An even more devastating point comes in Hill's discussion of lust:
"For me and other gay people, even when we're not willfully cultivating desire, we know that when attraction does come -- most of the time, it could be as unlooked for and unwanted as it was for me that day on the dance floor at my friends' wedding reception -- it will be attraction to someone of the same sex. And in those moments, it feels as though there is no desire that isn't lust, no attraction that isn't illicit. I never have the moment ... when I can thank God that he made me to be attracted to women... Every attraction I experience, before I ever get to intentional, willful, indulgent desire, seems bent, broken, misshapen. I think this grieves [God], but I can't seem to help it." (pg. 136-137)
This experience of brokenness and uncontrollable desires is not uncommon. Hill speaks for many when he writes these words. Hill quotes Martin Hallett of True Freedom Trust, "There are probably nearly as many Christians with homosexual feelings who do not believe that homosexual sex is right for Christians as there are those who are advocating its acceptance." (pg. 16)
The beauty of this book is that Hill not only describes the struggle, he also explains how he has found peace with the burden. His "life as a homosexual Christian... has simply been learning how to wait, to be patient, to endure, to bear up under an unwelcome burden for the long haul." (pg. 50).
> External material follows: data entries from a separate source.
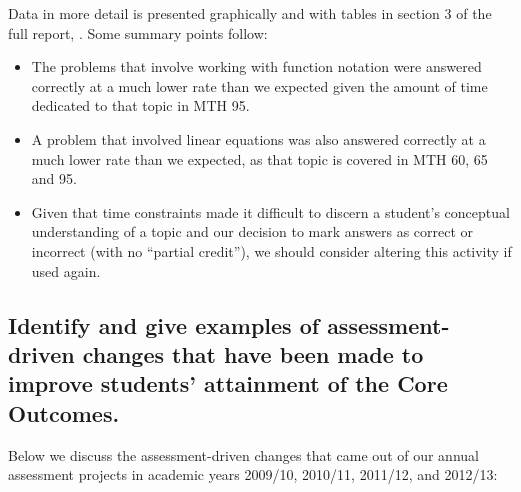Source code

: \begin{description}
	      Data in more detail is presented graphically and with tables in section 3 of the full report, \cite{annualLASreport2012}.
	      Some summary points follow:
	      \begin{itemize}
		      \item The problems that involve working with function notation were answered correctly at a much lower rate than we expected given the amount of time dedicated to that topic in MTH 95.
		      \item A problem that involved linear equations was also answered correctly at a much lower rate than we expected, as that topic is covered in MTH 60, 65 and 95.
		      \item Given that time constraints made it difficult to discern a student's conceptual understanding of a topic and our decision to mark answers as correct or incorrect (with no ``partial credit''), we should consider altering this activity if used again.
	      \end{itemize}
\end{description}

\subsection[Assessment-driven changes]{Identify and give examples of assessment-driven changes that have
	been made to improve students' attainment of the Core Outcomes.}

Below we discuss the assessment-driven changes that came out of our annual assessment projects in academic years 2009/10, 2010/11, 2011/12, and 2012/13:

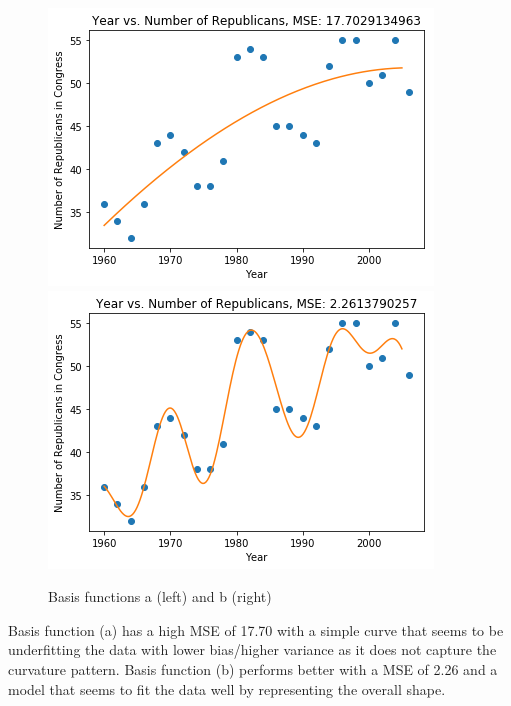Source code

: \documentclass[submit]{harvardml}
\begin{document}
\begin{figure}[!htbp]
\begin{center}
    \includegraphics[scale=.55]{11.png}
    \includegraphics[scale=.55]{12.png}
    \caption{Basis functions a (left) and b (right)}
\end{center}
\end{figure}

Basis function (a) has a high MSE of 17.70 with a simple curve that seems to be underfitting the data with lower bias/higher variance as it does not capture the curvature pattern. Basis function (b) performs better with a MSE of 2.26 and a model that seems to fit the data well by representing the overall shape. 
\end{document}
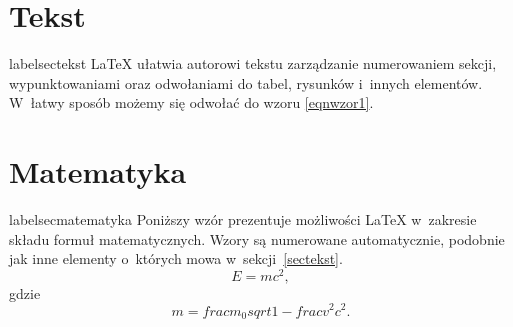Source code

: \section{Tekst}label{sectekst}
LaTeX ułatwia autorowi tekstu zarządzanie 
numerowaniem sekcji, wypunktowaniami oraz odwołaniami 
do tabel, rysunków i~innych elementów. W~łatwy sposób 
możemy się odwołać do wzoru \ref{eqnwzor1}.

\section{Matematyka}label{secmatematyka}
Poniższy wzór prezentuje możliwości LaTeX w~zakresie 
składu formuł matematycznych. Wzory są numerowane 
automatycznie, podobnie jak inne elementy o~których 
mowa w~sekcji~\ref{sectekst}.
\begin{equation}
E = mc^2,
\label{eqnwzor1}
\end{equation}
gdzie
\begin{equation}
m = frac{m_0}{sqrt{1-frac{v^2}{c^2}}}.
\end{equation}
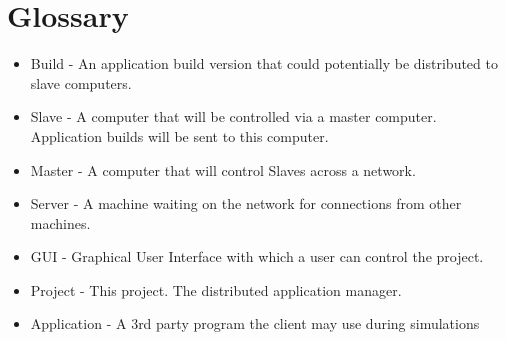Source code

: \documentclass[a4paper,12pt,final]{article}
\begin{document}
\newpage
\section{Glossary}
\begin{itemize}
\item{Build - An application build version that could potentially be distributed to slave computers.}
\item{Slave - A computer that will be controlled via a master computer. Application builds will be sent to this computer.}
\item{Master - A computer that will control Slaves across a network.}
\item{Server - A machine waiting on the network for connections from other machines.}
\item{GUI - Graphical User Interface with which a user can control the project.}
\item{Project - This project. The distributed application manager.}
\item{Application - A 3rd party program the client may use during simulations}
\end{itemize}
\end{document}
Rather than seeing his struggles and shortcomings as "confirmations of [his] rank corruption and hypocrisy", Hill has gradually learned to view his journey "of struggle, failure, repentance, restoration, renewal in joy, and persevering, agonized obedience -- as what it looks like for the Holy Spirit to be transforming me on the basis of Christ's cross and his Easter morning triumph over death." (pg. 144).
I found Hill's honesty and frank discussion of his wrestlings against the sinful pull of his soul, inspiring and hope-giving even for broken heterosexuals like me. We could learn a lot from listening to homosexual Christians who are fighting to follow Jesus with a pure heart.
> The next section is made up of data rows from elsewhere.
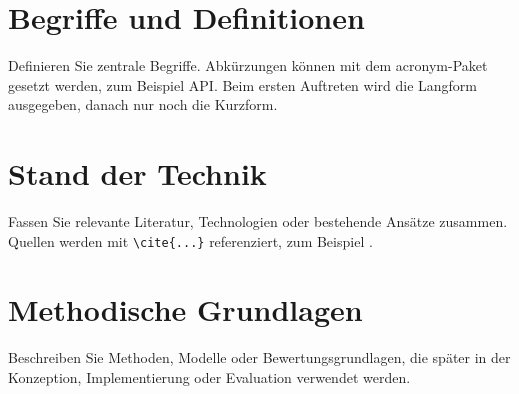 
\section{Begriffe und Definitionen}

Definieren Sie zentrale Begriffe. Abkürzungen können mit dem acronym-Paket
gesetzt werden, zum Beispiel \ac{API}. Beim ersten Auftreten wird die Langform
ausgegeben, danach nur noch die Kurzform.

\section{Stand der Technik}

Fassen Sie relevante Literatur, Technologien oder bestehende Ansätze zusammen.
Quellen werden mit \verb|\cite{...}| referenziert, zum Beispiel
\cite{example-source}.

\section{Methodische Grundlagen}

Beschreiben Sie Methoden, Modelle oder Bewertungsgrundlagen, die später in der
Konzeption, Implementierung oder Evaluation verwendet werden.

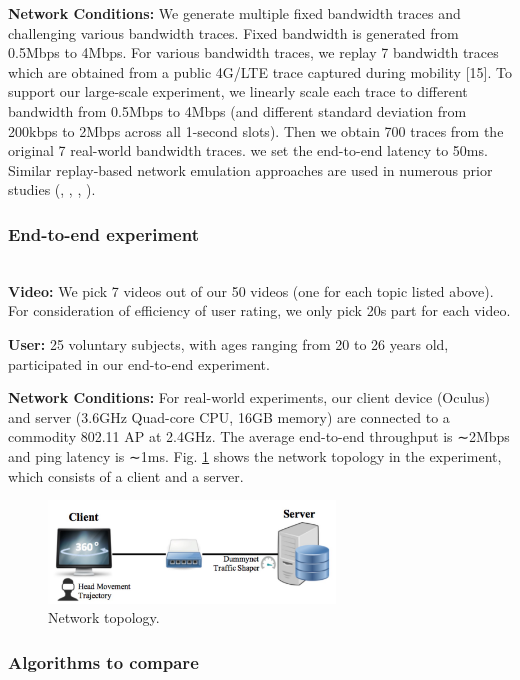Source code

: \textbf{Network Conditions: } We generate multiple fixed bandwidth traces and challenging various bandwidth traces. Fixed bandwidth is generated from 0.5Mbps to 4Mbps. For various bandwidth traces, we replay 7 bandwidth traces which are obtained from a public 4G/LTE trace captured during mobility [15]. To support our large-scale experiment, we linearly scale each trace to different bandwidth from 0.5Mbps to 4Mbps (and different standard deviation from 200kbps to 2Mbps across all 1-second slots). Then we obtain 700 traces from the original 7 real-world bandwidth traces. we set the end-to-end latency to 50ms. Similar replay-based network emulation approaches are used in numerous prior studies (\cite{bandwidth1}, \cite{bandwidth2}, \cite{bandwidth3}, \cite{Flare}).

\subsubsection{End-to-end experiment}
~\\

\textbf{Video: } We pick 7 videos out of our 50 videos (one for each topic listed above). For consideration of efficiency of user rating, we only pick 20s part for each video.

\textbf{User: } 25 voluntary subjects, with ages ranging from 20 to 26 years old, participated in our end-to-end experiment.

\textbf{Network Conditions: } For real-world experiments, our client device (Oculus) and server (3.6GHz Quad-core CPU, 16GB memory) are connected to a commodity 802.11 AP at 2.4GHz. The average end-to-end throughput is ∼2Mbps and ping latency is ∼1ms. Fig. \ref{network} shows the network topology in the experiment, which consists of a client and a server.

\begin{figure}
  \centering
  \includegraphics[width=3in]{images/network.jpg}
  \caption{Network topology.}
  \label{network}
  \end{figure}

\subsubsection{Algorithms to compare}
~\\


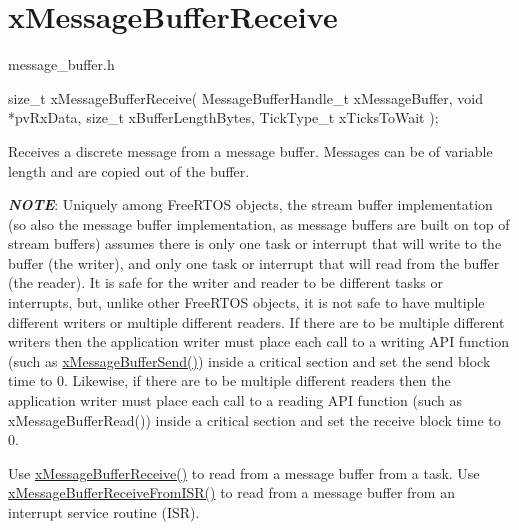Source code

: \hypertarget{group__xMessageBufferReceive}{}\section{x\+Message\+Buffer\+Receive}
\label{group__xMessageBufferReceive}
message\+\_\+buffer.\+h


\begin{DoxyPre}
size\_t xMessageBufferReceive( MessageBufferHandle\_t xMessageBuffer,
                              void *pvRxData,
                              size\_t xBufferLengthBytes,
                              TickType\_t xTicksToWait );
\end{DoxyPre}


Receives a discrete message from a message buffer. Messages can be of variable length and are copied out of the buffer.

{\itshape {\bfseries N\+O\+TE}}\+: Uniquely among Free\+R\+T\+OS objects, the stream buffer implementation (so also the message buffer implementation, as message buffers are built on top of stream buffers) assumes there is only one task or interrupt that will write to the buffer (the writer), and only one task or interrupt that will read from the buffer (the reader). It is safe for the writer and reader to be different tasks or interrupts, but, unlike other Free\+R\+T\+OS objects, it is not safe to have multiple different writers or multiple different readers. If there are to be multiple different writers then the application writer must place each call to a writing A\+PI function (such as \hyperlink{message__buffer_8h_a858f6da6fe24a226c45caf1634ea1605}{x\+Message\+Buffer\+Send()}) inside a critical section and set the send block time to 0. Likewise, if there are to be multiple different readers then the application writer must place each call to a reading A\+PI function (such as x\+Message\+Buffer\+Read()) inside a critical section and set the receive block time to 0.

Use \hyperlink{message__buffer_8h_af12a227ba511a95cbea5aa81c7f3ba12}{x\+Message\+Buffer\+Receive()} to read from a message buffer from a task. Use \hyperlink{message__buffer_8h_adf596c00c44752a3c8c542cc6b5df234}{x\+Message\+Buffer\+Receive\+From\+I\+S\+R()} to read from a message buffer from an interrupt service routine (I\+SR).


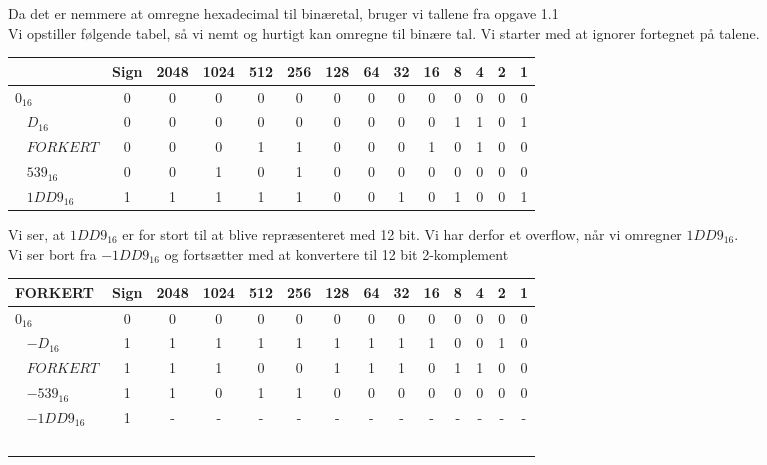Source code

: \documentclass[a4paper,11pt]{article}
\begin{document}
Da det er nemmere at omregne hexadecimal til binæretal, bruger vi tallene fra opgave 1.1\\
Vi opstiller følgende tabel, så vi nemt og hurtigt kan omregne til binære tal. Vi starter med at ignorer fortegnet på talene.
\begin{center}
  \begin{tabular}{ | l | c | c | c |  c |  c |  c |  c |  c |  c |  c |  c |  c |  c | }
    \hline
    & Sign & 2048 & 1024 & 512 & 256 & 128 & 64 & 32 & 16 & 8 & 4 & 2 & 1\\ \hline
    $0_{16}$ &        0 & 0 & 0 & 0 & 0 & 0 & 0 & 0 & 0 & 0 & 0 & 0 & 0 \\ \hline
    $D_{16}$ &      0 & 0 & 0 & 0 & 0 & 0 & 0 & 0 & 0 & 1 & 1 & 0 & 1 \\ \hline
    $FORKERT$ &   0 & 0 & 0 & 1 & 1 & 0 & 0 & 0 & 1 & 0 & 1 & 0 & 0 \\ \hline
    $539_{16}$ &   0 & 0 & 1 & 0 & 1 & 0 & 0 & 0 & 0 & 0 & 0 & 0 & 0 \\ \hline
    $1DD9_{16}$ & 1 & 1 & 1 & 1 & 1 & 0 & 0 & 1 & 0 & 1 & 0 & 0 & 1 \\
    \hline
  \end{tabular}
\end{center}

Vi ser, at  $1DD9_{16}$ er for stort til at blive repræsenteret med 12 bit. Vi har derfor et overflow, når vi omregner  $1DD9_{16}$.\\

Vi ser bort fra $-1DD9_{16}$ og fortsætter med at konvertere til 12 bit 2-komplement
\begin{center}
  \begin{tabular}{ | l | c | c | c |  c |  c |  c |  c |  c |  c |  c |  c |  c |  c | }
   \hline
    FORKERT
    & Sign & 2048 & 1024 & 512 & 256 & 128 & 64 & 32 & 16 & 8 & 4 & 2 & 1\\ \hline
    $0_{16}$ &         0 & 0 & 0 & 0 & 0 & 0 & 0 & 0 & 0 & 0 & 0 & 0 & 0 \\ \hline
    $-D_{16}$ &     1 & 1 & 1 & 1 & 1 & 1 & 1 & 1 & 1 & 0 & 0 & 1 & 0 \\ \hline
    $FORKERT$ &   1 & 1 & 1 & 0 & 0 & 1 & 1 & 1 & 0 & 1 & 1 & 0 & 0 \\ \hline
    $-539_{16}$ &   1 & 1 & 0 & 1 & 1 & 0 & 0 & 0 & 0 & 0 & 0 & 0 & 0 \\ \hline
    $-1DD9_{16}$ & 1 & - & - & - & - & - & - & - & - & - & - & - & - \\ \hline
  \end{tabular}
\end{center}
\end{document}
Hill encourages others struggling with this sin to be open about their struggles with others, to seek help, and find a church community to be a part of. Hill's message also challenges churches today to be a community of Christ-loving people who minister with His gracious hands and loving heart to all those in need around them.
This book packs quite the punch for 160 short pages. It has opened up the struggle of what it means to be homosexual to me in a new way. It gives me hope and confidence that the Gospel of Jesus Christ does work, even for those with such a burden to bear. I pray and trust this book will make a wide impact among churches of all kinds, but especially the more conservative churches.
My one small reservation with this book is Hill's lack of nuance in detailing both a Roman Catholic's and a Greek Orthodox's struggle on this issue. He gives no caution about the deficient theology of those churches. There may be genuine Christians who are RC or Orthodox, but they are the exception not the rule. As a Protestant, I fear the Gospel can be at stake in so easily recommending Catholicism and Greek Orthodoxy with their denial of justification by faith alone.
Nevertheless, I recommend this book highly.
Disclaimer: This book was provided by Zondervan for review. I was under no obligation to offer a favorable review.